::: ENTRIES PROVIDED :::

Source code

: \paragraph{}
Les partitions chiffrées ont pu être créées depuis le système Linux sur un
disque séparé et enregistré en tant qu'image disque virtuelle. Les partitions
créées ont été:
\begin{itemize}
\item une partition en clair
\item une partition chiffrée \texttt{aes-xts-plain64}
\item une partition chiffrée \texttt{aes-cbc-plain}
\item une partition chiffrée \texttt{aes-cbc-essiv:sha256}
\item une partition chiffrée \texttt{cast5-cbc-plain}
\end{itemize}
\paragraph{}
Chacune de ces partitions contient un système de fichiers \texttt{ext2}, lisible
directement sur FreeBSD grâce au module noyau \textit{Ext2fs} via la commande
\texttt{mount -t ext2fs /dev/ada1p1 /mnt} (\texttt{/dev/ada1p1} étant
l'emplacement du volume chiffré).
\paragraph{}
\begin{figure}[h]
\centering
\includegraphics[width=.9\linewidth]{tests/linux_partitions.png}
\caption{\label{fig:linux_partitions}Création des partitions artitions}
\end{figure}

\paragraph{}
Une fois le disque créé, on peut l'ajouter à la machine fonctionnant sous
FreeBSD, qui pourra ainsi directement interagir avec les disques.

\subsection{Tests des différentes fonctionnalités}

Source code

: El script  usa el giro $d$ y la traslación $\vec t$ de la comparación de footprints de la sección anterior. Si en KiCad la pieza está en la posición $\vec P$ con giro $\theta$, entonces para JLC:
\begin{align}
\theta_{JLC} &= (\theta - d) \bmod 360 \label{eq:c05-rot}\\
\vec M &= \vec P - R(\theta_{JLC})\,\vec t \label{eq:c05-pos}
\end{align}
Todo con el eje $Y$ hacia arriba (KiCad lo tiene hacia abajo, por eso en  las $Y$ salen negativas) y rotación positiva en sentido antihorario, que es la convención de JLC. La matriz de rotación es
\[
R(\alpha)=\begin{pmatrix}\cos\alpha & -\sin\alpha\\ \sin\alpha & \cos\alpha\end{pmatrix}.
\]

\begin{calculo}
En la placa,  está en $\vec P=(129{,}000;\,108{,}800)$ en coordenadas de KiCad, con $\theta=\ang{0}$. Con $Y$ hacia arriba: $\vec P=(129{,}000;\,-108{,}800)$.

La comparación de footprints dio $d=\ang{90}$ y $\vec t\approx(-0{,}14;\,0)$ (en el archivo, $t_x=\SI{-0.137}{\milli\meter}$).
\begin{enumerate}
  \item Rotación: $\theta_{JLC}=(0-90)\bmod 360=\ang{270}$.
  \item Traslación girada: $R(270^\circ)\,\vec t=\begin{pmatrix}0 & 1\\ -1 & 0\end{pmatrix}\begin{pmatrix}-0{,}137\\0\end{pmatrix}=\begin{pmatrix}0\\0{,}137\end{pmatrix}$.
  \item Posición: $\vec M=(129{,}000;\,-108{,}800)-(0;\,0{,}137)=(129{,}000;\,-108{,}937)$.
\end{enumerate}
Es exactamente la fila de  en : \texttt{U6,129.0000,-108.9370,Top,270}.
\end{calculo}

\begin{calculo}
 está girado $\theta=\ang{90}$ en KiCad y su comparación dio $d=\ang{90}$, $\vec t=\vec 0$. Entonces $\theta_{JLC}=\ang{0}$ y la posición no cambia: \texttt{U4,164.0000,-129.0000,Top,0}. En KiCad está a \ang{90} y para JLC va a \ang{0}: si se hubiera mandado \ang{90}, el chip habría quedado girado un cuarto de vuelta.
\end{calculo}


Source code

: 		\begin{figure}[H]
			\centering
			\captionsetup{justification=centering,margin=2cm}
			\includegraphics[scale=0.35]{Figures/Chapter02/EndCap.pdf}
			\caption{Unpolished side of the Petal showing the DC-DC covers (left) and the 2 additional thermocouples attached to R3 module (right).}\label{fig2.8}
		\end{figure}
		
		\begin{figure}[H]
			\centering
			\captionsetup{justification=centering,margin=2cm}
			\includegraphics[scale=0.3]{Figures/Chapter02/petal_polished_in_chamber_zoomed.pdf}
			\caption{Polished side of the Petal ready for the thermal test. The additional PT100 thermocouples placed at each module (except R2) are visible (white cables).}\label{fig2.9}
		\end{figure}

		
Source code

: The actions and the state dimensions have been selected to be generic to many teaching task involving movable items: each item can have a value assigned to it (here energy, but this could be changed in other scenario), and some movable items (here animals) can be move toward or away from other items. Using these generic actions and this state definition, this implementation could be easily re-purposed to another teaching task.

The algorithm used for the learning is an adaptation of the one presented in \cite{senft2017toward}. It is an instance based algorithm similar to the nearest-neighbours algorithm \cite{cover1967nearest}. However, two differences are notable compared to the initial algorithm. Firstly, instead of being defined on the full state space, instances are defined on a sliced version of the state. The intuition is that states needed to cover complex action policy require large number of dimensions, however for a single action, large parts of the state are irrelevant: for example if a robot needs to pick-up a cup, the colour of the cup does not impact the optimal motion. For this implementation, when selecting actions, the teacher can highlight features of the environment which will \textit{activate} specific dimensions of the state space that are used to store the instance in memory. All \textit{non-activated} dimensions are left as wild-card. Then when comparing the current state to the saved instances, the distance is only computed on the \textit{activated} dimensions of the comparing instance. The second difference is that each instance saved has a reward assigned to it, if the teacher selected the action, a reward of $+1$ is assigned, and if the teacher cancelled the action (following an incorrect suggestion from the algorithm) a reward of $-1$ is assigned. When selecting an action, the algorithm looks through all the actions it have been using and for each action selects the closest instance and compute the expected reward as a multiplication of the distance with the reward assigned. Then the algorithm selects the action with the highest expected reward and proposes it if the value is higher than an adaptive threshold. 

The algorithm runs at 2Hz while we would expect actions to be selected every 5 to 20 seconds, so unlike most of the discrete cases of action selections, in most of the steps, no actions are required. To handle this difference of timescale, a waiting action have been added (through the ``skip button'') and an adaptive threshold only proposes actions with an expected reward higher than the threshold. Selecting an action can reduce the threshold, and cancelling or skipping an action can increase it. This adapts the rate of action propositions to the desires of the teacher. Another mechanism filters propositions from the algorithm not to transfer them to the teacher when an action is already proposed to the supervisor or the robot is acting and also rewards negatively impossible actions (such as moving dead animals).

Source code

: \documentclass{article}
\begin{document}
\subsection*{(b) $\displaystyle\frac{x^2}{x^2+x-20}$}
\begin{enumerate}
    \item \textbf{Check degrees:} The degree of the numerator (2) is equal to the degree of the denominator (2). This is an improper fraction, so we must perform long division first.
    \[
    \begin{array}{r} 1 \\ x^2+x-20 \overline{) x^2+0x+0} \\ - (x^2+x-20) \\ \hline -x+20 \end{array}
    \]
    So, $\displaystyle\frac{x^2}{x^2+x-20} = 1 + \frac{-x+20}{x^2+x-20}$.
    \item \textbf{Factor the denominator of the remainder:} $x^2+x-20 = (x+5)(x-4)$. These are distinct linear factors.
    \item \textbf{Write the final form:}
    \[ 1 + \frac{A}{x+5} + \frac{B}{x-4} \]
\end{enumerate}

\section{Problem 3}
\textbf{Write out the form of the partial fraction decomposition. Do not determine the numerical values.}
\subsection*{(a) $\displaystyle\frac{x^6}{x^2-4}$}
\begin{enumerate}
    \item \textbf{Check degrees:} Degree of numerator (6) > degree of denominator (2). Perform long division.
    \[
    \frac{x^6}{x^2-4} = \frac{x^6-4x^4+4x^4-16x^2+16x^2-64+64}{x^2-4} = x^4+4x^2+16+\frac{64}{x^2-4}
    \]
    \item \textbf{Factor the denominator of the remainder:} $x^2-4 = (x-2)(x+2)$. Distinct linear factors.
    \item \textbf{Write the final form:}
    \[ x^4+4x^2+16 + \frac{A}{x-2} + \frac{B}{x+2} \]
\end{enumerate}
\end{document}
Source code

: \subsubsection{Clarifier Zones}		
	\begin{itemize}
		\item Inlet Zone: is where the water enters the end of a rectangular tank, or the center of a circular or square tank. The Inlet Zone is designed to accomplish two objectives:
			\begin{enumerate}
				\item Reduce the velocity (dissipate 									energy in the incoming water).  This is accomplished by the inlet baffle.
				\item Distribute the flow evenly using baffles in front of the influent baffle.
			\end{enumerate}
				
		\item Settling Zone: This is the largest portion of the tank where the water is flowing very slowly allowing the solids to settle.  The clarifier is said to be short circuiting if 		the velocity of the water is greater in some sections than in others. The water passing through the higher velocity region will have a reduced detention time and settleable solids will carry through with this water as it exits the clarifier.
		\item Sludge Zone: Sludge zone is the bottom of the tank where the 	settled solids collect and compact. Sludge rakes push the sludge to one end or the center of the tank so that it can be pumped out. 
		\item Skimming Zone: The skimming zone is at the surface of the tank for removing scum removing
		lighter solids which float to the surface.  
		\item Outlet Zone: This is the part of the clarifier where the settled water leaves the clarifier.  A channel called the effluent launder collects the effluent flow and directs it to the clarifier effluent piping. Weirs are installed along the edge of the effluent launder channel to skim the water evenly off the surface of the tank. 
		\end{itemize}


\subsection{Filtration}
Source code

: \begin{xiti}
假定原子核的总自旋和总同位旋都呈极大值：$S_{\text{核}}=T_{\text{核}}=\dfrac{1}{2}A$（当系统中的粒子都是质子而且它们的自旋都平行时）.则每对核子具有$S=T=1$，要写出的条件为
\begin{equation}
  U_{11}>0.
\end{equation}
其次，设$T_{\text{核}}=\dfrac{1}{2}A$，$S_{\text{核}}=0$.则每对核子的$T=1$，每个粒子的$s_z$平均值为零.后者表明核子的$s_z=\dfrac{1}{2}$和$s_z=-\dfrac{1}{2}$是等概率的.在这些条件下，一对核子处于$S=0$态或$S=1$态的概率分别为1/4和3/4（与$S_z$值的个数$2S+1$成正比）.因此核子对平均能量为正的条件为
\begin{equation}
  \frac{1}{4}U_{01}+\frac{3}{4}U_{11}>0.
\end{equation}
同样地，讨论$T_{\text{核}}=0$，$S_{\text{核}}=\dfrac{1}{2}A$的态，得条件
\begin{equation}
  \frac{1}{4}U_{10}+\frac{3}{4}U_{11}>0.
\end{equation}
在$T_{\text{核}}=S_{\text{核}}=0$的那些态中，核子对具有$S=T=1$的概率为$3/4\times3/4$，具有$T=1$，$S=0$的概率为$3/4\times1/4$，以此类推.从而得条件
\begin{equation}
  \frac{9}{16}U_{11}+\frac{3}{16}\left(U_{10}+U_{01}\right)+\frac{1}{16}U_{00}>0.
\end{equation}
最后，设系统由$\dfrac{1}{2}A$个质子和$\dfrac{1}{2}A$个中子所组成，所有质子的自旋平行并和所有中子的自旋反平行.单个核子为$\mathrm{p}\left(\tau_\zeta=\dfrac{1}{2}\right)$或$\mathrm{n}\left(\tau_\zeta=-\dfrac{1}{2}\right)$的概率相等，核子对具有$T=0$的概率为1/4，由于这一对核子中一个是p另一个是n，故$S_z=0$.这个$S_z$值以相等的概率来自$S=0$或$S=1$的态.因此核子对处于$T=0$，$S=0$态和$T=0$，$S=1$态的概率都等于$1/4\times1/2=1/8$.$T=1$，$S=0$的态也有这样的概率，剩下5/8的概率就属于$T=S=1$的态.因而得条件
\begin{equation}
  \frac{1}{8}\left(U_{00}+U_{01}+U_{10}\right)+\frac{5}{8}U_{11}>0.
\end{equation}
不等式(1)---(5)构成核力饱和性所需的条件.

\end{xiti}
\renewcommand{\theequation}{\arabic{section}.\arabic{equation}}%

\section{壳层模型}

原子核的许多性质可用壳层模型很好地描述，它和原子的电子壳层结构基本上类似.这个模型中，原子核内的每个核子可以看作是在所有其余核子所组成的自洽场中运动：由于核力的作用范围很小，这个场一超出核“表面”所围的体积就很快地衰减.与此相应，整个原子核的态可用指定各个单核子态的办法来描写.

:::

* TASK TO COMPLETE
Please return the lines above that run from the line containing "1 \\ x^2+x-20" to the line containing "be pumped out.", inclusive, exactly and with no other lines.

* RESULT FOR THIS TASK
    \begin{array}{r} 1 \\ x^2+x-20 \overline{) x^2+0x+0} \\ - (x^2+x-20) \\ \hline -x+20 \end{array}
    \]
    So, $\displaystyle\frac{x^2}{x^2+x-20} = 1 + \frac{-x+20}{x^2+x-20}$.
    \item \textbf{Factor the denominator of the remainder:} $x^2+x-20 = (x+5)(x-4)$. These are distinct linear factors.
    \item \textbf{Write the final form:}
    \[ 1 + \frac{A}{x+5} + \frac{B}{x-4} \]
\end{enumerate}

\section{Problem 3}
\textbf{Write out the form of the partial fraction decomposition. Do not determine the numerical values.}
\subsection*{(a) $\displaystyle\frac{x^6}{x^2-4}$}
\begin{enumerate}
    \item \textbf{Check degrees:} Degree of numerator (6) > degree of denominator (2). Perform long division.
    \[
    \frac{x^6}{x^2-4} = \frac{x^6-4x^4+4x^4-16x^2+16x^2-64+64}{x^2-4} = x^4+4x^2+16+\frac{64}{x^2-4}
    \]
    \item \textbf{Factor the denominator of the remainder:} $x^2-4 = (x-2)(x+2)$. Distinct linear factors.
    \item \textbf{Write the final form:}
    \[ x^4+4x^2+16 + \frac{A}{x-2} + \frac{B}{x+2} \]
\end{enumerate}
\end{document}
Source code

: \subsubsection{Clarifier Zones}		
	\begin{itemize}
		\item Inlet Zone: is where the water enters the end of a rectangular tank, or the center of a circular or square tank. The Inlet Zone is designed to accomplish two objectives:
			\begin{enumerate}
				\item Reduce the velocity (dissipate 									energy in the incoming water).  This is accomplished by the inlet baffle.
				\item Distribute the flow evenly using baffles in front of the influent baffle.
			\end{enumerate}
				
		\item Settling Zone: This is the largest portion of the tank where the water is flowing very slowly allowing the solids to settle.  The clarifier is said to be short circuiting if 		the velocity of the water is greater in some sections than in others. The water passing through the higher velocity region will have a reduced detention time and settleable solids will carry through with this water as it exits the clarifier.
		\item Sludge Zone: Sludge zone is the bottom of the tank where the 	settled solids collect and compact. Sludge rakes push the sludge to one end or the center of the tank so that it can be pumped out. 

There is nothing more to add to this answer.